Sans doute liés par la franc-maçonnerie à laquelle ils appartenaient tous deux, Hennequin et Renard divergeaient cependant dans leur enseignement, le premier, pourtant ancien élève de David, s’appuyant essentiellement sur la nature, quand le deuxième prônait le dessin au trait néo-classique. Formé par Percier et Fontaine à Paris, Bruno Renard avait été nommé architecte municipal de la ville de Tournai en 1808 et, en cette qualité, il configura la cité telle qu’on peut encore la voir en grande partie aujourd’hui. C’est à lui qu’on doit entre autres le tracé de la place Saint-Pierre, la galerie du Museum d’histoire naturelle et la manufacture de tapis. Mais son œuvre la plus célèbre, de style néo-classique, reste les Houillères du Grand Hornu, complexe industriel aujourd’hui désaffecté. Malgré sa formation, Renard s’intéressa beaucoup aussi au passé de la ville de Tournai, effectuant des relevés de la cathédrale qu’il envisageait de restaurer, relevés qui menèrent à la publication d’une monographie, et il fut membre fondateur de la Société historique et littéraire de Tournai. Son fils Bruno (1804-1879) devint général de l’armée belge et fut ministre de la Guerre de 1868 à 1870.

 

Par l’âge que l’on peut conférer au modèle, il est possible de dater ce portrait du début des années 1820, moment où Hennequin s’installe à Tournai.
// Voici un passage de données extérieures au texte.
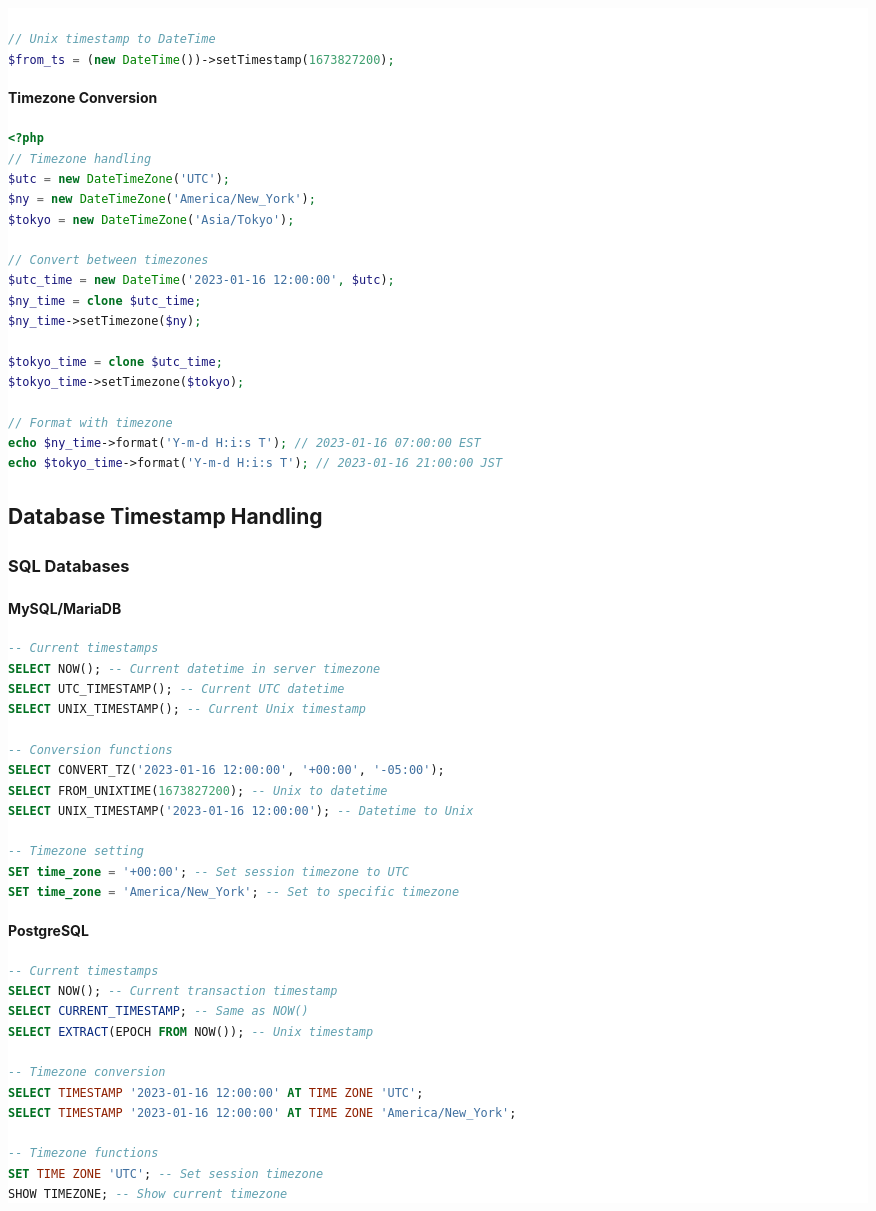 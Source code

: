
 ```php

// Unix timestamp to DateTime
$from_ts = (new DateTime())->setTimestamp(1673827200);
```

#### Timezone Conversion

```php
<?php
// Timezone handling
$utc = new DateTimeZone('UTC');
$ny = new DateTimeZone('America/New_York');
$tokyo = new DateTimeZone('Asia/Tokyo');

// Convert between timezones
$utc_time = new DateTime('2023-01-16 12:00:00', $utc);
$ny_time = clone $utc_time;
$ny_time->setTimezone($ny);

$tokyo_time = clone $utc_time;
$tokyo_time->setTimezone($tokyo);

// Format with timezone
echo $ny_time->format('Y-m-d H:i:s T'); // 2023-01-16 07:00:00 EST
echo $tokyo_time->format('Y-m-d H:i:s T'); // 2023-01-16 21:00:00 JST
```

## Database Timestamp Handling

### SQL Databases

#### MySQL/MariaDB

```sql
-- Current timestamps
SELECT NOW(); -- Current datetime in server timezone
SELECT UTC_TIMESTAMP(); -- Current UTC datetime
SELECT UNIX_TIMESTAMP(); -- Current Unix timestamp

-- Conversion functions
SELECT CONVERT_TZ('2023-01-16 12:00:00', '+00:00', '-05:00');
SELECT FROM_UNIXTIME(1673827200); -- Unix to datetime
SELECT UNIX_TIMESTAMP('2023-01-16 12:00:00'); -- Datetime to Unix

-- Timezone setting
SET time_zone = '+00:00'; -- Set session timezone to UTC
SET time_zone = 'America/New_York'; -- Set to specific timezone
```

#### PostgreSQL

```sql
-- Current timestamps
SELECT NOW(); -- Current transaction timestamp
SELECT CURRENT_TIMESTAMP; -- Same as NOW()
SELECT EXTRACT(EPOCH FROM NOW()); -- Unix timestamp

-- Timezone conversion
SELECT TIMESTAMP '2023-01-16 12:00:00' AT TIME ZONE 'UTC';
SELECT TIMESTAMP '2023-01-16 12:00:00' AT TIME ZONE 'America/New_York';

-- Timezone functions
SET TIME ZONE 'UTC'; -- Set session timezone
SHOW TIMEZONE; -- Show current timezone
``` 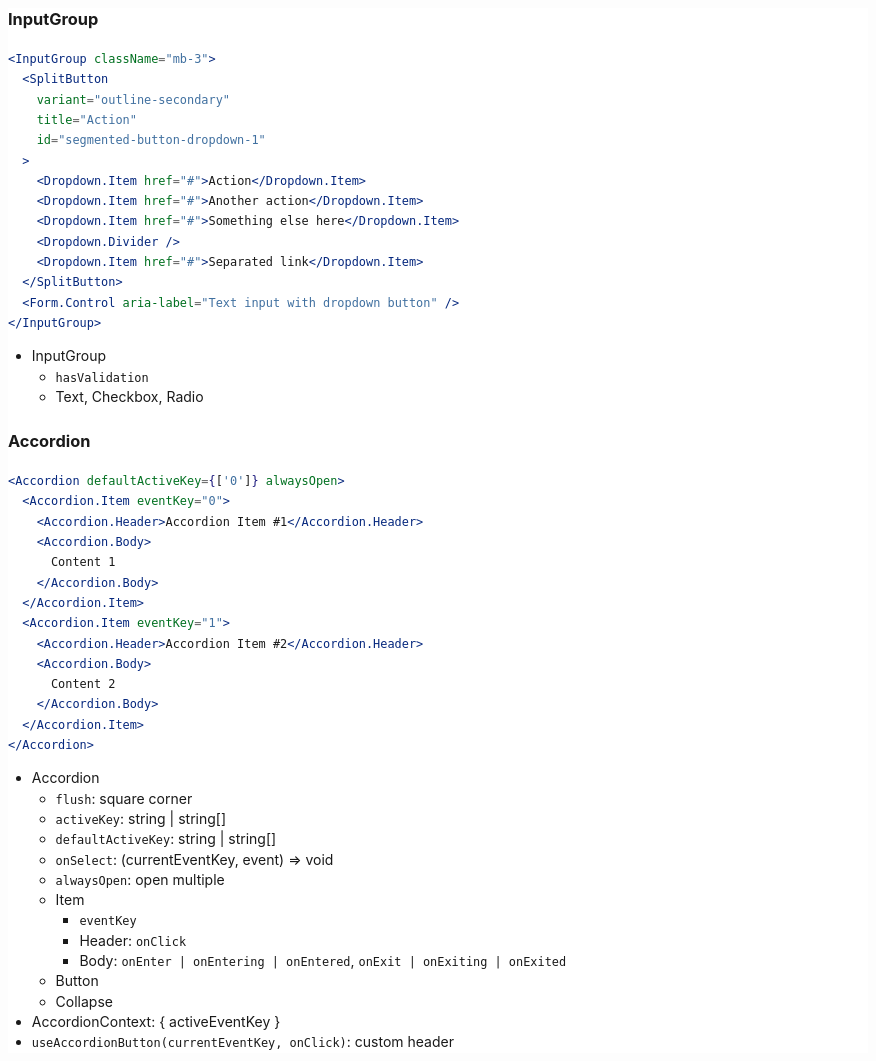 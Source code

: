 ### InputGroup

```jsx
<InputGroup className="mb-3">
  <SplitButton
    variant="outline-secondary"
    title="Action"
    id="segmented-button-dropdown-1"
  >
    <Dropdown.Item href="#">Action</Dropdown.Item>
    <Dropdown.Item href="#">Another action</Dropdown.Item>
    <Dropdown.Item href="#">Something else here</Dropdown.Item>
    <Dropdown.Divider />
    <Dropdown.Item href="#">Separated link</Dropdown.Item>
  </SplitButton>
  <Form.Control aria-label="Text input with dropdown button" />
</InputGroup>
```

- InputGroup
  - `hasValidation`
  - Text, Checkbox, Radio

### Accordion

```jsx
<Accordion defaultActiveKey={['0']} alwaysOpen>
  <Accordion.Item eventKey="0">
    <Accordion.Header>Accordion Item #1</Accordion.Header>
    <Accordion.Body>
      Content 1
    </Accordion.Body>
  </Accordion.Item>
  <Accordion.Item eventKey="1">
    <Accordion.Header>Accordion Item #2</Accordion.Header>
    <Accordion.Body>
      Content 2
    </Accordion.Body>
  </Accordion.Item>
</Accordion>
```

- Accordion
  - `flush`: square corner
  - `activeKey`: string | string[]
  - `defaultActiveKey`: string | string[]
  - `onSelect`: (currentEventKey, event) => void
  - `alwaysOpen`: open multiple
  - Item
    - `eventKey`
    - Header: `onClick`
    - Body: `onEnter | onEntering | onEntered`, `onExit | onExiting | onExited`
  - Button
  - Collapse
- AccordionContext: { activeEventKey }
- `useAccordionButton(currentEventKey, onClick)`: custom header
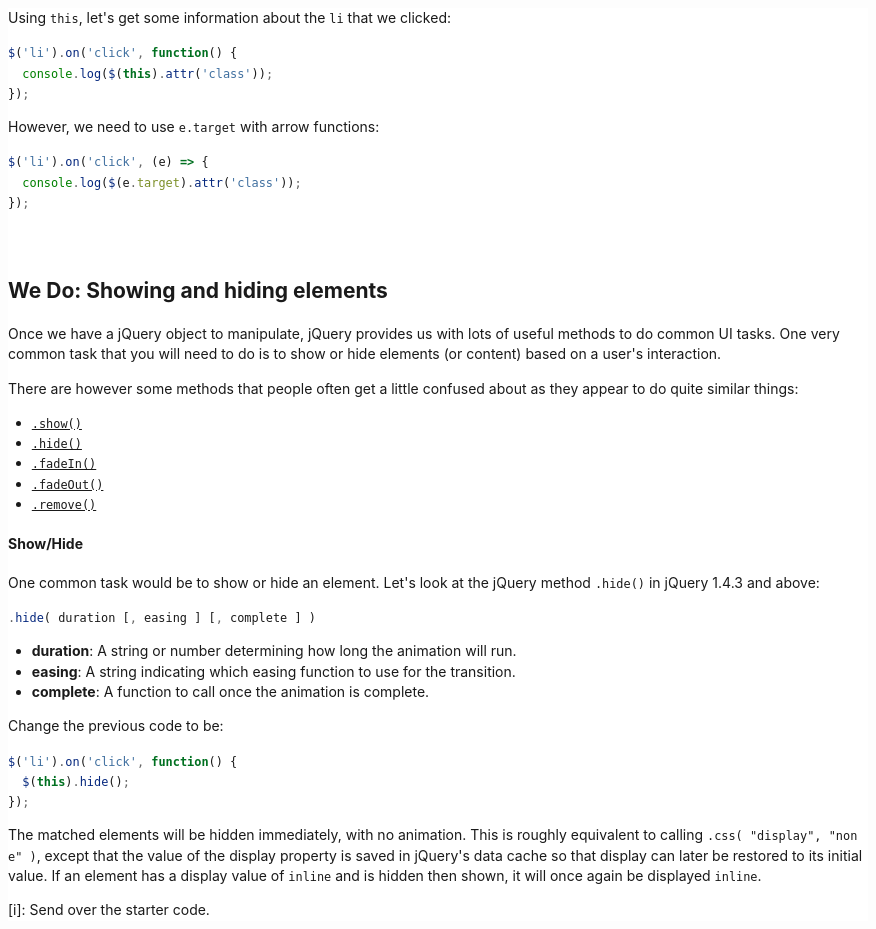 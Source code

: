 Using `this`, let's get some information about the `li` that we clicked:

```javascript
$('li').on('click', function() {
  console.log($(this).attr('class'));
});
```

However, we need to use `e.target` with arrow functions:

```js
$('li').on('click', (e) => {
  console.log($(e.target).attr('class'));
});
```

<br>

## We Do: Showing and hiding elements

Once we have a jQuery object to manipulate, jQuery provides us with lots of useful methods to do common UI tasks. One very common task that you will need to do is to show or hide elements (or content) based on a user's interaction. 

There are however some methods that people often get a little confused about as they appear to do quite similar things:

- [`.show()`](http://api.jquery.com/show/)
- [`.hide()`](http://api.jquery.com/hide/)
- [`.fadeIn()`](http://api.jquery.com/fadeIn)
- [`.fadeOut()`](http://api.jquery.com/fadeOut/)
- [`.remove()`](http://api.jquery.com/remove/)

#### Show/Hide

One common task would be to show or hide an element. Let's look at the jQuery method `.hide()` in jQuery 1.4.3 and above:

```javascript
.hide( duration [, easing ] [, complete ] )
```

- **duration**: A string or number determining how long the animation will run.
- **easing**: A string indicating which easing function to use for the transition.
- **complete**: A function to call once the animation is complete.

Change the previous code to be:

```javascript
$('li').on('click', function() {
  $(this).hide();
});
```

The matched elements will be hidden immediately, with no animation. This is roughly equivalent to calling `.css( "display", "none" )`, except that the value of the display property is saved in jQuery's data cache so that display can later be restored to its initial value. If an element has a display value of `inline` and is hidden then shown, it will once again be displayed `inline`.


[i]: Send over the starter code.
Bien que l’œuvre ne soit pas signée, plusieurs traits caractéristiques indiquent qu’il s’agit indéniablement d’un portait peint par Hennequin. La main au doigt détaché se retrouve sur plusieurs portraits conservés aux musées de Bruxelles ou de Liège, tout comme la chevelure vaporeuse ou la cravate aux plis anguleux. Techniquement, la matière très travaillée des mains ou du visage accroche et fait vibrer la lumière, en même temps qu’elle donne au personnage une intensité et une vivacité que l’attitude penchée accentue encore. C’est à un portrait déjà romantique que nous avons affaire ici, romantisme qui confine parfois à l’expressionnisme, comme dans le portrait de l’architecte tournaisien Haghe1, dont le fils Louis, aquarelliste, fut élève d’Hennequin.

 

Jérémie Benoit

 

1. Jérémie Benoit, Philippe-Auguste Hennequin (1762-1833), Paris, Arthena, 1994, P. 93, p. 113, repr.